In March 1995, after four years at Hillsborough, Watson was signed by relegation-threatened Southampton (under manager Alan Ball) for a fee of £1,200,000.

===Southampton===
He made his Saints debut at Nottingham Forest on 18 March 1995 and scored against Newcastle United in his home debut four days later as the Saints came from a goal down after 89 minutes to snatch a "priceless" 3–1 victory. Watson went on to make 12 Premier League appearances (scoring three goals) in the 1994–95 season as Saints lifted themselves to a 10th-place finish.

According to Holley & Chalk's In That Number, Watson was "an effervescent,never-say-die forward, the sort the crowd always love and, although not the most skilful of front-runners, he had a swashbuckling style that unnerved defences."

Alan Ball left The Dell at the end of the 1994–95 season, to be replaced by Dave Merrington. The 1995–96 season was a poor one for both the Saints (finishing in 17th place, just above the relegation zone) and Watson, with only three goals from 25 league appearances, with the goal-scoring being shared by Matthew Le Tissier and Neil Shipperley, with seven league goals each. For 1996–97, Saints appointed a new manager in Graeme Souness who brought in Egil Østenstad as first choice striker to play alongside Le Tissier, leaving Watson to make only the occasional appearance. His final appearance for The Saints was in a humiliating FA Cup defeat at Elm Park, Reading on 4 January 1997.

===Bradford City===
Two weeks later, Watson was sold to Bradford City for £500,000 and was the club's then record signing.

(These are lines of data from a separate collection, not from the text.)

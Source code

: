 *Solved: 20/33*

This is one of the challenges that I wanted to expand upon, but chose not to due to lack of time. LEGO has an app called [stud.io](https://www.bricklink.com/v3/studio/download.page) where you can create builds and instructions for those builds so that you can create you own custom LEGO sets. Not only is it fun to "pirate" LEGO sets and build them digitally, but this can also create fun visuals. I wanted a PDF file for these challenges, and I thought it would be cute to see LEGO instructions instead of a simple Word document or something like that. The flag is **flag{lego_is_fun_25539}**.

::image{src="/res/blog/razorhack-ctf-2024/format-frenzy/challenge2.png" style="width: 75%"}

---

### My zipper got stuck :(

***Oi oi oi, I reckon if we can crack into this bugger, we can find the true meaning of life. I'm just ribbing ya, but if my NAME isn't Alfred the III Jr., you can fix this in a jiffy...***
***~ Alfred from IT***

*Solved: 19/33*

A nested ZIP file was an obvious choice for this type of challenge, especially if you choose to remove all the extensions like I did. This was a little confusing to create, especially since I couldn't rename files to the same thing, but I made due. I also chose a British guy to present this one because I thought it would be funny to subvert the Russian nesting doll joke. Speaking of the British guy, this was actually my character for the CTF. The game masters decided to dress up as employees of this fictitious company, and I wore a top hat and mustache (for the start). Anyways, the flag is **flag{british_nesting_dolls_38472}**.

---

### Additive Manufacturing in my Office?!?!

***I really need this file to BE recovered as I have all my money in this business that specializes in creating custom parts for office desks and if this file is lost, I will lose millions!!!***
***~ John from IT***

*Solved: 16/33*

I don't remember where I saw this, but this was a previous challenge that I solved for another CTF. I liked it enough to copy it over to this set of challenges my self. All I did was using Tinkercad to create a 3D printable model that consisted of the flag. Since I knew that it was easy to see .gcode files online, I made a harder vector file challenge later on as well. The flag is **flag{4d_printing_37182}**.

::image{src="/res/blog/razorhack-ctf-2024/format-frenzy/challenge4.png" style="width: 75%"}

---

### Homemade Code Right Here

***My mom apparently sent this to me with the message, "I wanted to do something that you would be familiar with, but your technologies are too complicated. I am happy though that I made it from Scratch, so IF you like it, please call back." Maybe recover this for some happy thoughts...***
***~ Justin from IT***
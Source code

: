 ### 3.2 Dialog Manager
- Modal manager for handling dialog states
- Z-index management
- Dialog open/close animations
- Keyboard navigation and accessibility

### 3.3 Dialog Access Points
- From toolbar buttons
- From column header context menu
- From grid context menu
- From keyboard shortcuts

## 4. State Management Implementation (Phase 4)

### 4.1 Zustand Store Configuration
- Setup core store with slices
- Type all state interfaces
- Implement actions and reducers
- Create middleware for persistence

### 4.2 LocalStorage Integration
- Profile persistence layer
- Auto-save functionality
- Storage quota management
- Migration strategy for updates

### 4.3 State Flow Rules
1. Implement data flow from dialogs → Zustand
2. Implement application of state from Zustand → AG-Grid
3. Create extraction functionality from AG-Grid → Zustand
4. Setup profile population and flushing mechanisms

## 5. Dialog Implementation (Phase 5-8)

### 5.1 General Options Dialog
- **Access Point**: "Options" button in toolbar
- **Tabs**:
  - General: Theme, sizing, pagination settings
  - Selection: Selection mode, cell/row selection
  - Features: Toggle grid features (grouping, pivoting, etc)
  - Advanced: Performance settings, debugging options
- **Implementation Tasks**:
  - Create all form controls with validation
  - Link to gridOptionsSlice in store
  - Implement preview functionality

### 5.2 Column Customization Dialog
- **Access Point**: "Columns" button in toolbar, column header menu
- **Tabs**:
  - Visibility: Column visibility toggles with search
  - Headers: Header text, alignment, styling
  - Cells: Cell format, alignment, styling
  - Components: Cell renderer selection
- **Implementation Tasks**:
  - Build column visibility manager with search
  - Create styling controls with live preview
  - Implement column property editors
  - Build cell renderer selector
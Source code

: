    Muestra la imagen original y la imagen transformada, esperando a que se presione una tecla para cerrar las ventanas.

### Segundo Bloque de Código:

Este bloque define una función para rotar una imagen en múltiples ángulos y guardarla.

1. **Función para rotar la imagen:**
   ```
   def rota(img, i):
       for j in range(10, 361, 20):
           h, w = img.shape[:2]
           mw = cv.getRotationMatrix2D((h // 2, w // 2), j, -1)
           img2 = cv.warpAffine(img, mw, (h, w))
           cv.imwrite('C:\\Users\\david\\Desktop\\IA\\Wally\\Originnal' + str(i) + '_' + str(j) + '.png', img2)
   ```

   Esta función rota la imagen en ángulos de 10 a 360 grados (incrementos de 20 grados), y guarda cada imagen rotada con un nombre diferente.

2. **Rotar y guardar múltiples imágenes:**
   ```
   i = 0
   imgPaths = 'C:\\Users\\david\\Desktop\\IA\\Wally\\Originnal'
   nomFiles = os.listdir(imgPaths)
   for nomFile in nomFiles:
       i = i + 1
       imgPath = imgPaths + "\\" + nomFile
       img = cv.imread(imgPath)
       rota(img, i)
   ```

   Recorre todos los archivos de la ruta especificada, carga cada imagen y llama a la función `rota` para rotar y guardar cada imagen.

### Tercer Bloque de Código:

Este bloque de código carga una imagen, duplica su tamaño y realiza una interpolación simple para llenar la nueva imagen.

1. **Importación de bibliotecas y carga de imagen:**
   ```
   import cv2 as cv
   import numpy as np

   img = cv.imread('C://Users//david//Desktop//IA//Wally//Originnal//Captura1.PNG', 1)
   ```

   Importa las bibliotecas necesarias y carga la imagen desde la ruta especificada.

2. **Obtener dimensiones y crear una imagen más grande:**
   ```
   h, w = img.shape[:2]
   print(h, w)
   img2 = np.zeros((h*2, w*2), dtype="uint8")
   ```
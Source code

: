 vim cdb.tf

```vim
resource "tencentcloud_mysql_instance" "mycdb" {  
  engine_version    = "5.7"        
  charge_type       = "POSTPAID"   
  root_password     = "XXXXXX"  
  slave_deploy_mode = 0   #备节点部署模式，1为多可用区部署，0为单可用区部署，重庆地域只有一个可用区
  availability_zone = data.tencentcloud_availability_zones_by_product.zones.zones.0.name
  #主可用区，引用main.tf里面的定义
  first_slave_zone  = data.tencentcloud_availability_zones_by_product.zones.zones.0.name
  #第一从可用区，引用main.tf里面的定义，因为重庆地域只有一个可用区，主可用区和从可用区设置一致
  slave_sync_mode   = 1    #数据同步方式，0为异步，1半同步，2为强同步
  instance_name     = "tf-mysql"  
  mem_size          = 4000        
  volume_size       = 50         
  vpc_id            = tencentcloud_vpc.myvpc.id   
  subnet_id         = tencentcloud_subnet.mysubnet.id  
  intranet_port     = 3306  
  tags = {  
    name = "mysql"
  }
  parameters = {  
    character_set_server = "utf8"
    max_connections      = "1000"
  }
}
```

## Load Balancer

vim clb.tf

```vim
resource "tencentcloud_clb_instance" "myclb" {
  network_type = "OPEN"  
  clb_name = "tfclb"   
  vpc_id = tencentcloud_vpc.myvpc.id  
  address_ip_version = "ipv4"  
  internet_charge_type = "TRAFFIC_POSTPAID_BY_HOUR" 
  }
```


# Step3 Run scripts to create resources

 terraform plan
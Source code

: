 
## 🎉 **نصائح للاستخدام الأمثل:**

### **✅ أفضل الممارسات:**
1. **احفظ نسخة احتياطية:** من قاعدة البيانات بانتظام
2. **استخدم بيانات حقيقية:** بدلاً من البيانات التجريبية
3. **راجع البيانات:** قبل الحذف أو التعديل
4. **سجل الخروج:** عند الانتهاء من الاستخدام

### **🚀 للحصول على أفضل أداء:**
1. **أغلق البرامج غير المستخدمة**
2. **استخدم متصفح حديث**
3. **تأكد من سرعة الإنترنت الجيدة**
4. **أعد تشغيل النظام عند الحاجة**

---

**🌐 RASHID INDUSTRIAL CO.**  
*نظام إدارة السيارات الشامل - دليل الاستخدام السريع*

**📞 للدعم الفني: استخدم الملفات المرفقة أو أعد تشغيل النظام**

On 1 February 1997, while making his third appearance for Bradford City, he suffered a double fracture of his right leg in a tackle with Huddersfield Town defender Kevin Gray. The tackle was described by football pundit, Jimmy Hill, as "late, dangerous and violent" and was one of the worst tackles he had ever seen.

Watson and the club took the matter to court, suing both Huddersfield Town and Gray for negligence. Watson won the case, and was awarded initial damages of £50,000. Further damages were later awarded, bringing the total to £959,143.

In his second game back for the club after injury, 18 months later, he scored two goals to help Bradford City to victory. He scored a total of five goals in 21 Football League appearances for the club.

===AFC Bournemouth===
On expiry of his contract with Bradford City (now promoted to the Premiership) in June 1999, Watson declined the offer of a new contract explaining that he was not "fit enough or good enough to represent Bradford City in the top flight".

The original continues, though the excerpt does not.